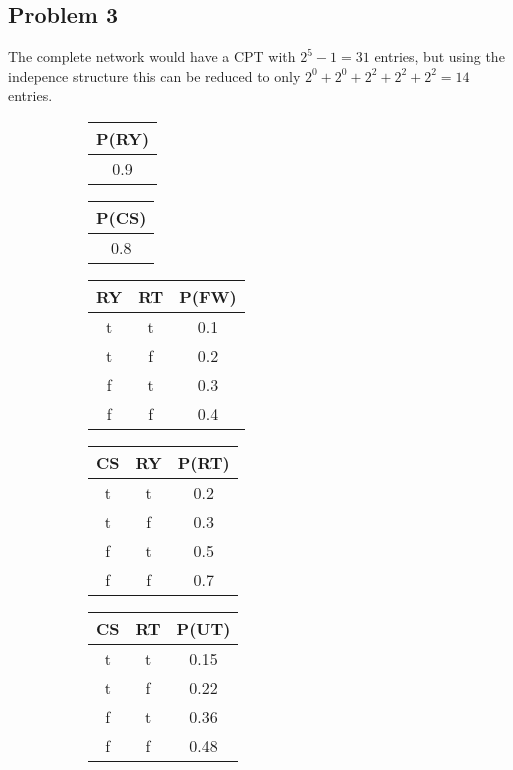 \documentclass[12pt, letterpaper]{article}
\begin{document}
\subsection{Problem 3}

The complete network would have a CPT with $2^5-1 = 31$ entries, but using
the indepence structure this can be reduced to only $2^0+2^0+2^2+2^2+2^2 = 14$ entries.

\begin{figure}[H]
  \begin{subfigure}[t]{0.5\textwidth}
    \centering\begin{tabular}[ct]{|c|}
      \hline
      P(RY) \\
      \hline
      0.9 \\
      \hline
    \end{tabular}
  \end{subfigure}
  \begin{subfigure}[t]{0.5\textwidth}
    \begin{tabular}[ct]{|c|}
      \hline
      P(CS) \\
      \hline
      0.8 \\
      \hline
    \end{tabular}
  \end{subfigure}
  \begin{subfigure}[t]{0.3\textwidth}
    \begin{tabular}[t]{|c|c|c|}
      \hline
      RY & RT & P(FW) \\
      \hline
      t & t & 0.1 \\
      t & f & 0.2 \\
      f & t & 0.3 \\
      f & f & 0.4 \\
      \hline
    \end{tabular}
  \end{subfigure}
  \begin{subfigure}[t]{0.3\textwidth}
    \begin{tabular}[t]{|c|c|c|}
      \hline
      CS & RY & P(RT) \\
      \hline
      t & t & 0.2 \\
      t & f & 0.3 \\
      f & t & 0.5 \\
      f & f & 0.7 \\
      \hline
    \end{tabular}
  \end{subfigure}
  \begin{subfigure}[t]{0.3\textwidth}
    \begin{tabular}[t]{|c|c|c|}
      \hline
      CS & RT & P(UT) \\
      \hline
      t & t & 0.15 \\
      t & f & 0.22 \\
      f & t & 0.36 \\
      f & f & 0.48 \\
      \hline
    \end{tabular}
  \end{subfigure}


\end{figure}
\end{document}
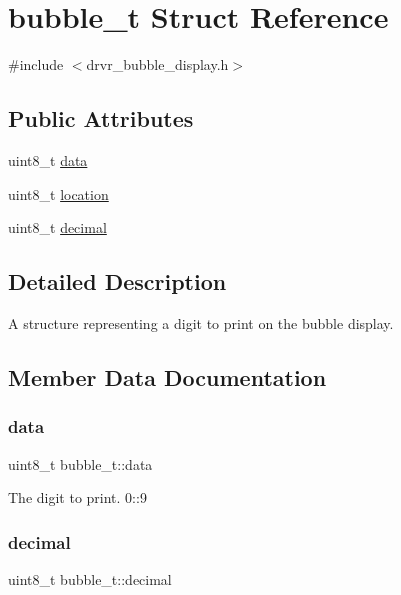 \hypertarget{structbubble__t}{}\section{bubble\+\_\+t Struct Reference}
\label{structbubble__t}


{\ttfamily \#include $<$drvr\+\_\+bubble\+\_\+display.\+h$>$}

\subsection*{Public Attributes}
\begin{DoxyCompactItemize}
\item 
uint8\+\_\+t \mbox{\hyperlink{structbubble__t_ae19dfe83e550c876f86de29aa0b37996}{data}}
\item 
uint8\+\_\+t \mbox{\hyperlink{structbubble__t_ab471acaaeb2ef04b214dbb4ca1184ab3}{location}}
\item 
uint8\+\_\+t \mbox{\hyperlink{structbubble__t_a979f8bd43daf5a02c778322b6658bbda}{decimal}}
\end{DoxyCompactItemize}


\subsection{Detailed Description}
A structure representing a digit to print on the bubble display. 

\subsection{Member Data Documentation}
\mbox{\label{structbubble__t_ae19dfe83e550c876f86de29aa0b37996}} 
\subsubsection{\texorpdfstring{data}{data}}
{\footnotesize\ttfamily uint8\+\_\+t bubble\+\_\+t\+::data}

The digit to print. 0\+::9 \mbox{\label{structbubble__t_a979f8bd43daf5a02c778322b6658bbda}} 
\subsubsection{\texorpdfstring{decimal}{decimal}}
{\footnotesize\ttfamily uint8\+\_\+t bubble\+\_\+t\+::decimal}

...

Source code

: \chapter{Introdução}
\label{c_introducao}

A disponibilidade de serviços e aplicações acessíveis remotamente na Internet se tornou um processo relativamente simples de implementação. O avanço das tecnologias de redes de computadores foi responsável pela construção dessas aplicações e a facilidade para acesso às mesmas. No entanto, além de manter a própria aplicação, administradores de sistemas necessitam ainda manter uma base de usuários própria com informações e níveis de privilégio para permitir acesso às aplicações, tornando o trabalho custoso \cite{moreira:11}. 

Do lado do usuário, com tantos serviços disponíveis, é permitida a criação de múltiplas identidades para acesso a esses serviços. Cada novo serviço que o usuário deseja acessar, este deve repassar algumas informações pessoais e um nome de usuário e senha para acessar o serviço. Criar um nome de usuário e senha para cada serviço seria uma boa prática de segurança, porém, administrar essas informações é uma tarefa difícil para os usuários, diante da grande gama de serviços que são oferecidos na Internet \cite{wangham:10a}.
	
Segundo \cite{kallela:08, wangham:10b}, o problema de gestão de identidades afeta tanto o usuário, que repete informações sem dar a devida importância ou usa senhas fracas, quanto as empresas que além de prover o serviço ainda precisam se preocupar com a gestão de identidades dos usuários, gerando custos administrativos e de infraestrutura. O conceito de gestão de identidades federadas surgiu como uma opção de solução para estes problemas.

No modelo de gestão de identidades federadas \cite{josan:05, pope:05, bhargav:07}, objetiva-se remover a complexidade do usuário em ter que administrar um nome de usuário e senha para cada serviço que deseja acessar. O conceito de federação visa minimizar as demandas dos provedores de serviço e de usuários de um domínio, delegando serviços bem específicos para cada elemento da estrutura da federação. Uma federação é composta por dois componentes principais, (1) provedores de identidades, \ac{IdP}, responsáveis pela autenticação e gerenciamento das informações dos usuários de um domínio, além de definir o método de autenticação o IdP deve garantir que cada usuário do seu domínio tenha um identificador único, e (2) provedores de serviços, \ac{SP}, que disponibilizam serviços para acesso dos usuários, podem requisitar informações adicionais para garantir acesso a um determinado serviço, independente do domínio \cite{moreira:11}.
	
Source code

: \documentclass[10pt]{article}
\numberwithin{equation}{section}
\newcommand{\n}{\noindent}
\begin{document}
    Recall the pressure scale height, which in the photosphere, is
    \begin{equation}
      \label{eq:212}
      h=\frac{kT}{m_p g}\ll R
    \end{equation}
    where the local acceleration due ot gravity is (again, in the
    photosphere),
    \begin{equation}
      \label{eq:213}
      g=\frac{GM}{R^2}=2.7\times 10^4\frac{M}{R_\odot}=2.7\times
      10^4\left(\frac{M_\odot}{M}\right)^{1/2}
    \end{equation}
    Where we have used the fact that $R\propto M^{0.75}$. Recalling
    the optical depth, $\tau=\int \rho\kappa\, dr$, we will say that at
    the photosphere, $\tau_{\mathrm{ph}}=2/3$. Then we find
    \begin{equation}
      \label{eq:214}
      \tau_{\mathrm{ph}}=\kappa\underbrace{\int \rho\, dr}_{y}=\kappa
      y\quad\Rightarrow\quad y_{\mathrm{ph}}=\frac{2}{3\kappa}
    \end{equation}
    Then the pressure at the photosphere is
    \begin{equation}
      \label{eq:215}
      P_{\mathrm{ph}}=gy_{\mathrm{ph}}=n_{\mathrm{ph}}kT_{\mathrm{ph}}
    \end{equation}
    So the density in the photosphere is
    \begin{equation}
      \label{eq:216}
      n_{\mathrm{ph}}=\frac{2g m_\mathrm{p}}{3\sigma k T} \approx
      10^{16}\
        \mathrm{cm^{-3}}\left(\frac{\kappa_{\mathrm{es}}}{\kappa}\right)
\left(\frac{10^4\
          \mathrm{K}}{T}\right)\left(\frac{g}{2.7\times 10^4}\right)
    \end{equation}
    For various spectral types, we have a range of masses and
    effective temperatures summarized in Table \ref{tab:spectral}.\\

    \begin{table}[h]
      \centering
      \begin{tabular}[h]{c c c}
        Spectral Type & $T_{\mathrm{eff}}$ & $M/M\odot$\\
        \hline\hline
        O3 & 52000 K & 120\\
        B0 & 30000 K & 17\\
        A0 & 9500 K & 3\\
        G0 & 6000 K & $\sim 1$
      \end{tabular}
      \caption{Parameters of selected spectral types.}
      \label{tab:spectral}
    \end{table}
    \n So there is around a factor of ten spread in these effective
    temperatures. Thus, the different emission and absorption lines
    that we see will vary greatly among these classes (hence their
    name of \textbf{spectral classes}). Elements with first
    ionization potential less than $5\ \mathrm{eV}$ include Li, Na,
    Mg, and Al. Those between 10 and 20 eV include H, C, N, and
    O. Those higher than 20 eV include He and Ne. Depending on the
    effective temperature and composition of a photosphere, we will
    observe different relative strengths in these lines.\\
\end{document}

Task to carry out: Find the lines above that hold "pela", then copy each of them.

Solution:
A disponibilidade de serviços e aplicações acessíveis remotamente na Internet se tornou um processo relativamente simples de implementação. O avanço das tecnologias de redes de computadores foi responsável pela construção dessas aplicações e a facilidade para acesso às mesmas. No entanto, além de manter a própria aplicação, administradores de sistemas necessitam ainda manter uma base de usuários própria com informações e níveis de privilégio para permitir acesso às aplicações, tornando o trabalho custoso \cite{moreira:11}. 
No modelo de gestão de identidades federadas \cite{josan:05, pope:05, bhargav:07}, objetiva-se remover a complexidade do usuário em ter que administrar um nome de usuário e senha para cada serviço que deseja acessar. O conceito de federação visa minimizar as demandas dos provedores de serviço e de usuários de um domínio, delegando serviços bem específicos para cada elemento da estrutura da federação. Uma federação é composta por dois componentes principais, (1) provedores de identidades, \ac{IdP}, responsáveis pela autenticação e gerenciamento das informações dos usuários de um domínio, além de definir o método de autenticação o IdP deve garantir que cada usuário do seu domínio tenha um identificador único, e (2) provedores de serviços, \ac{SP}, que disponibilizam serviços para acesso dos usuários, podem requisitar informações adicionais para garantir acesso a um determinado serviço, independente do domínio \cite{moreira:11}.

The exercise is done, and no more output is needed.